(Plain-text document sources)

----------

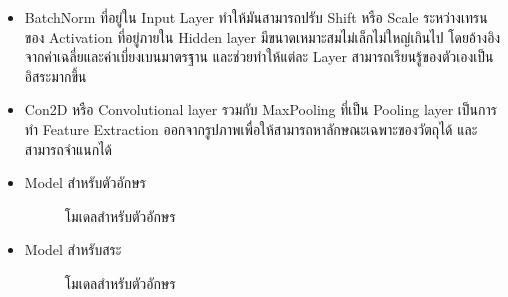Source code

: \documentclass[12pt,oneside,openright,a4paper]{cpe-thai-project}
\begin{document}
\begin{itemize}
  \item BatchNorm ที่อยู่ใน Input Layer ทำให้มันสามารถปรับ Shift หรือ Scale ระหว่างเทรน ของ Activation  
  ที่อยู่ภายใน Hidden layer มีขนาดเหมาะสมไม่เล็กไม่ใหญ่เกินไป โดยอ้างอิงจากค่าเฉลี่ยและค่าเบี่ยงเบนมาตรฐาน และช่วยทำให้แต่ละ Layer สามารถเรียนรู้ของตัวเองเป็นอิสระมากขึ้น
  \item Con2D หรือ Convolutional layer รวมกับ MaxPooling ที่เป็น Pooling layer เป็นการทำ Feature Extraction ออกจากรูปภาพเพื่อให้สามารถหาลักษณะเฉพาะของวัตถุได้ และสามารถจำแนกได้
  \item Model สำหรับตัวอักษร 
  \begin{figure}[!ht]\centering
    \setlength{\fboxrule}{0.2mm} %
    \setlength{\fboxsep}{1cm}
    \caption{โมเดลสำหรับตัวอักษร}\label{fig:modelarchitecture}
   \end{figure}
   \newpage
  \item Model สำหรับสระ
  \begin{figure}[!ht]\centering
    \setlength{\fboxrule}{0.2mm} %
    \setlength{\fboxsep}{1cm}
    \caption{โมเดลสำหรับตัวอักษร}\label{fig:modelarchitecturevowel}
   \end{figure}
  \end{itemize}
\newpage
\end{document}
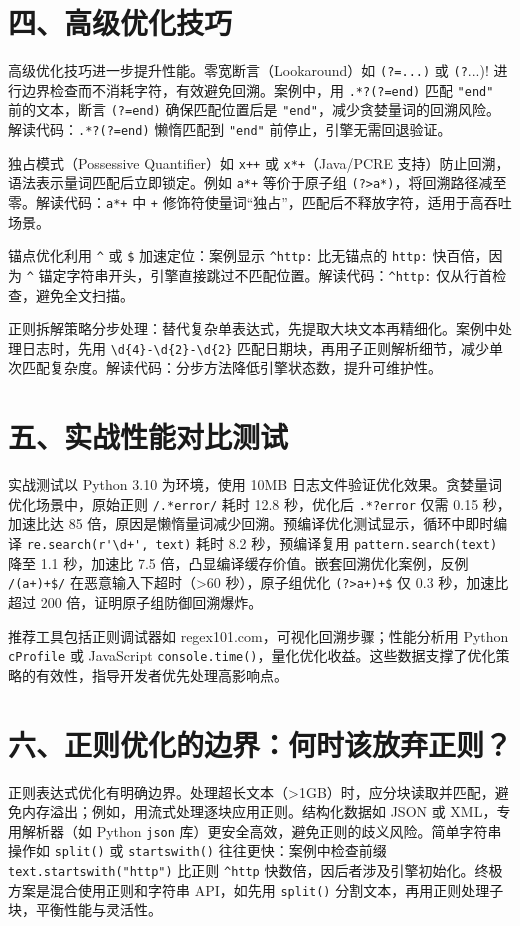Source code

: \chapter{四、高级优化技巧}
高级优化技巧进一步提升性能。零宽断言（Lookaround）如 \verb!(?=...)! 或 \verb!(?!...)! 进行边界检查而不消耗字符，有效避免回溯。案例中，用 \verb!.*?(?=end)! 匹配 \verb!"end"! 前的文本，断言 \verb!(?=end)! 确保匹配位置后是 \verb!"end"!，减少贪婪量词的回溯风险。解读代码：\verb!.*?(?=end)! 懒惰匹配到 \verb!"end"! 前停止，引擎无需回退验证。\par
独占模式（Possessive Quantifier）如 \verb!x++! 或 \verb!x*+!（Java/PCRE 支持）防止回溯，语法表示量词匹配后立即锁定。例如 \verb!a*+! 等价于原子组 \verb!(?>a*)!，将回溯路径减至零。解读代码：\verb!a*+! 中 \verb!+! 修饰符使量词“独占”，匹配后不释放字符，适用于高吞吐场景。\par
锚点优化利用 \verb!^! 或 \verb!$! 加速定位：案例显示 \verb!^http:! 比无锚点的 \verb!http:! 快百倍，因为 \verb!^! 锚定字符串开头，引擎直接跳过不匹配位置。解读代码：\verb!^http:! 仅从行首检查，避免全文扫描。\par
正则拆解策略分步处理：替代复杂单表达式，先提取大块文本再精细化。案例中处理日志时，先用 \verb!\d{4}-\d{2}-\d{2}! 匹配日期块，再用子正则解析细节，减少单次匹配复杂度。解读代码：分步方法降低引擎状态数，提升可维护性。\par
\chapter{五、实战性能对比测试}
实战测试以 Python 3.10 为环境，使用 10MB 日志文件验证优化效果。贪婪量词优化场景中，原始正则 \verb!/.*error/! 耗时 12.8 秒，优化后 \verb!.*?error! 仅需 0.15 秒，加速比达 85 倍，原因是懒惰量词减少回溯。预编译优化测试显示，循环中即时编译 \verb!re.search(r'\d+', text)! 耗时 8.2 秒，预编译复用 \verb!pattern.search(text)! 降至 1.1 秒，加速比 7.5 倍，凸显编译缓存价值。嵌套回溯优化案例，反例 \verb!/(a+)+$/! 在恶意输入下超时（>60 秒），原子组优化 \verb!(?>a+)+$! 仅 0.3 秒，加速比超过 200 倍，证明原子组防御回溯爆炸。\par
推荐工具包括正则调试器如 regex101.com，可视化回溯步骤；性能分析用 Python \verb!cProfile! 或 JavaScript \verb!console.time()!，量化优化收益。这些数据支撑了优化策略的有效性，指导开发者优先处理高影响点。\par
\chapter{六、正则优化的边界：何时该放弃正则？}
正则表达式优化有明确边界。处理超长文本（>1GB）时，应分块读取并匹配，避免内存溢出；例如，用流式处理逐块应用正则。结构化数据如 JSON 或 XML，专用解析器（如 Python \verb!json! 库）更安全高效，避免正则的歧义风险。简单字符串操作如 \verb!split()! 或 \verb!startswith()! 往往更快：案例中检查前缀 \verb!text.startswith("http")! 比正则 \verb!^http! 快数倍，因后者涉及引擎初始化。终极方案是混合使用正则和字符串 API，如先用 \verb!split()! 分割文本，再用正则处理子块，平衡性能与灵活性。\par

----------

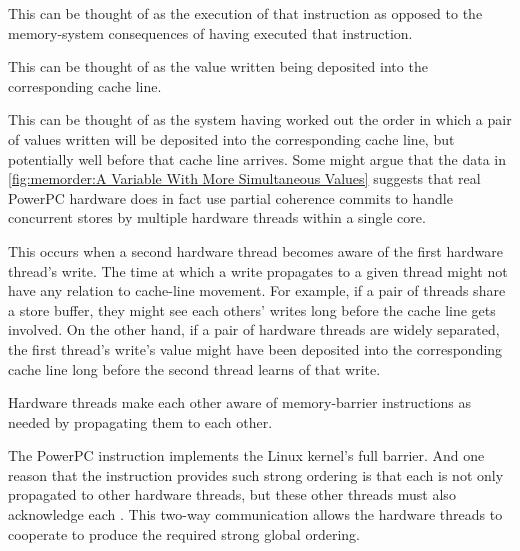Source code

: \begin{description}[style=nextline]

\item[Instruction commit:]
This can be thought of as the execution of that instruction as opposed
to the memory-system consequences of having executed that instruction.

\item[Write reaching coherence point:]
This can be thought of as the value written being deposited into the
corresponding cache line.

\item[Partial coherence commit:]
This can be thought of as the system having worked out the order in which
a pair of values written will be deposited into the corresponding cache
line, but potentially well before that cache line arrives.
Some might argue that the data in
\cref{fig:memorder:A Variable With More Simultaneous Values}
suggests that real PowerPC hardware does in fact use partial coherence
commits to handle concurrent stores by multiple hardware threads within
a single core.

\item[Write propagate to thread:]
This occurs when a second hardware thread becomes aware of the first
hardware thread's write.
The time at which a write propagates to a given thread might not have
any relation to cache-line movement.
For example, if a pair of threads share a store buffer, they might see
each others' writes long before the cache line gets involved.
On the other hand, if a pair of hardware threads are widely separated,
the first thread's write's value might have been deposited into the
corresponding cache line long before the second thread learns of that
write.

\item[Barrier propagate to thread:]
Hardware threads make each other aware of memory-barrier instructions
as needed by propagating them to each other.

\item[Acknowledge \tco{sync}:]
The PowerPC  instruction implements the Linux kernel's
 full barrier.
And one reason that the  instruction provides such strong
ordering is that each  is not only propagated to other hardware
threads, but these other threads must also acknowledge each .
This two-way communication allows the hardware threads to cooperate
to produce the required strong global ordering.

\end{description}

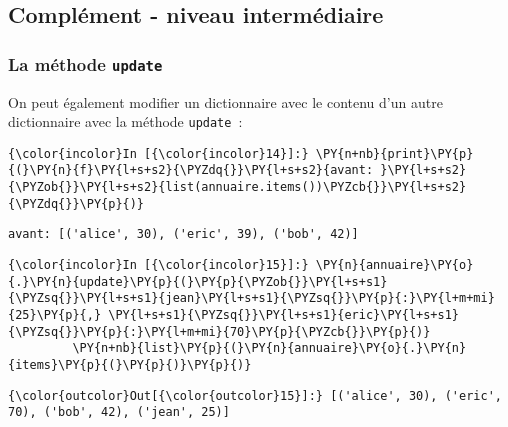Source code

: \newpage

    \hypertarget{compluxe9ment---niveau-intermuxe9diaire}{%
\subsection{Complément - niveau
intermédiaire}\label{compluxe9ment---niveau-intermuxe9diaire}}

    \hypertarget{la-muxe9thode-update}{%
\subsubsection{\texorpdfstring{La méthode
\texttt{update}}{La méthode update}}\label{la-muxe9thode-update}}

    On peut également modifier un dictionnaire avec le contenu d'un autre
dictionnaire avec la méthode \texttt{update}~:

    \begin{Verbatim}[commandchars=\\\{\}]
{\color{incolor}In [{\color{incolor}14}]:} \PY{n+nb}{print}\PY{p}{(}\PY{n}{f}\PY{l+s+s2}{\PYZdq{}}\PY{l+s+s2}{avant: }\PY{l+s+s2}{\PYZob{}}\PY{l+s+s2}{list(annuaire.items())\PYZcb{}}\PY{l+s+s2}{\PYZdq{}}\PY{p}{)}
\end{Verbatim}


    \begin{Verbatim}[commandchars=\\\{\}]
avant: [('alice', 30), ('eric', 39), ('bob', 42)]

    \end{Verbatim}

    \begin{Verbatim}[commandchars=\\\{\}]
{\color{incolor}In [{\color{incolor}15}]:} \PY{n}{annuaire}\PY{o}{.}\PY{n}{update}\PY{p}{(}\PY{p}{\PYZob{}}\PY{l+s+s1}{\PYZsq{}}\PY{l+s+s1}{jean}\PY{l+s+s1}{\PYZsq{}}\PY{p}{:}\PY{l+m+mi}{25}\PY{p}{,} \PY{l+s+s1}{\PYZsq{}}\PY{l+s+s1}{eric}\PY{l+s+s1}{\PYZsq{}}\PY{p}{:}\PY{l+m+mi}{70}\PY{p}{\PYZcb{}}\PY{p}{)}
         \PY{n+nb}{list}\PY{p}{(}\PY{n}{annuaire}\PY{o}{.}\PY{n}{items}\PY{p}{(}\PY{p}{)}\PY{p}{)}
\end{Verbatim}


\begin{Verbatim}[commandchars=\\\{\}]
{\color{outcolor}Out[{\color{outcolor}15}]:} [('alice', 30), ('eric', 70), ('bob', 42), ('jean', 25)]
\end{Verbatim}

----------

Scan the data above and report each line in which "alice" is present.

▸ Solution:
avant: [('alice', 30), ('eric', 39), ('bob', 42)]
{\color{outcolor}Out[{\color{outcolor}15}]:} [('alice', 30), ('eric', 70), ('bob', 42), ('jean', 25)]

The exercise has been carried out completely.